Walking into the Metropolitan Museum in Manhattan to look for the art piece “The Physical Impossibility in the Mind of the Living” was a strange experience. For one thing, I had never been to the museum before, and because the museum is so large I wandered around for a while before even finding “Physical Impossibility.” The rest of museum is filled with the kind of art I would expect, mostly paintings from a long, long time ago, from around the Renaissance times—and then all of a sudden, there was “Physical Impossibility,” which is literally a dead shark in a glass tank filled with formaldehyde, completely different than anything else in the museum. Even though I had seen it online, it was a whole different experience seeing it up close.
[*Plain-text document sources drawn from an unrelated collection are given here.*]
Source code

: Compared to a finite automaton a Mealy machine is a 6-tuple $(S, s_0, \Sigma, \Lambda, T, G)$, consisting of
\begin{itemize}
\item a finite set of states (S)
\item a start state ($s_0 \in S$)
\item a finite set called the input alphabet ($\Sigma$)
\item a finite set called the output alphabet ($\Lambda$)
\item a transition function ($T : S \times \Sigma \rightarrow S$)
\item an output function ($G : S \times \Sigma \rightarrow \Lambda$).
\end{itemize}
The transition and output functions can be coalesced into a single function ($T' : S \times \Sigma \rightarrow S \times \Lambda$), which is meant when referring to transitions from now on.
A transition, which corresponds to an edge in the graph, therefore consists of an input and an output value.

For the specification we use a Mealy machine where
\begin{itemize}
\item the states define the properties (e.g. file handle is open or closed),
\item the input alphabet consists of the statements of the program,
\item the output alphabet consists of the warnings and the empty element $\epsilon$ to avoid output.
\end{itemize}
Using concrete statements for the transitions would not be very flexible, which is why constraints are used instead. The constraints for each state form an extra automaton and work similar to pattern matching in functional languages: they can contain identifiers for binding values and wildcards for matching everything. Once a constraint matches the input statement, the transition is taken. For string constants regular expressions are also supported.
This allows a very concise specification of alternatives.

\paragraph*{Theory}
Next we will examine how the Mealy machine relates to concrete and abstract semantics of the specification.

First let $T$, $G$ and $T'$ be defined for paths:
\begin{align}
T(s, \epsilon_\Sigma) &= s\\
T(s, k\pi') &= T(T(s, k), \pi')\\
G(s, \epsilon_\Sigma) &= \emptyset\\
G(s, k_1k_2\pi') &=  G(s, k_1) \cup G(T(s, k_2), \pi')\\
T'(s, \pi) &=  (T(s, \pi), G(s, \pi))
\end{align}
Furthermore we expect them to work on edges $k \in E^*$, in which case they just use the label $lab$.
Damien Hirst, the British artist behind the shark in the tank, was born in Bristol, England in 1965, the son of a car salesman, and grew up in a town called Leeds. He studied fine arts at the University of London from 1986 to 1989 (BBC). Throughout the 90s, he was known as a member of the "Young British Artists," a group of artists, like him, who became famous almost right out of art school. Other artists in the group included Tracey Emin and Kieth Tyson (Guardian). In 1995, Hirst won the Turner Prize, a prize given once a year to an “outstanding British visual artist under the age of 50” by the Tate Gallery in London (Gagosian Gallery).

Hirst is probably best known for “The Physical Impossibility in the Mind of the Living,” which has been at the Metropolitan Museum for one year now. He created it back in 1991 and quickly sold it to an art collector names Charles Saatchi (New York Times). By the time Hirst created the shark piece, he was already an artist on the rise. He had already been making works similar to the shark, such as dead lamb floating in a glass tank filled with formaldehyde and also a piece for which both a cow and a calf were cut in half and for each both halves were then put in tanks of formaldehyde. That piece is called “Mother and Child Divided.” It is for that piece he won the Turner Prize. (Guardian).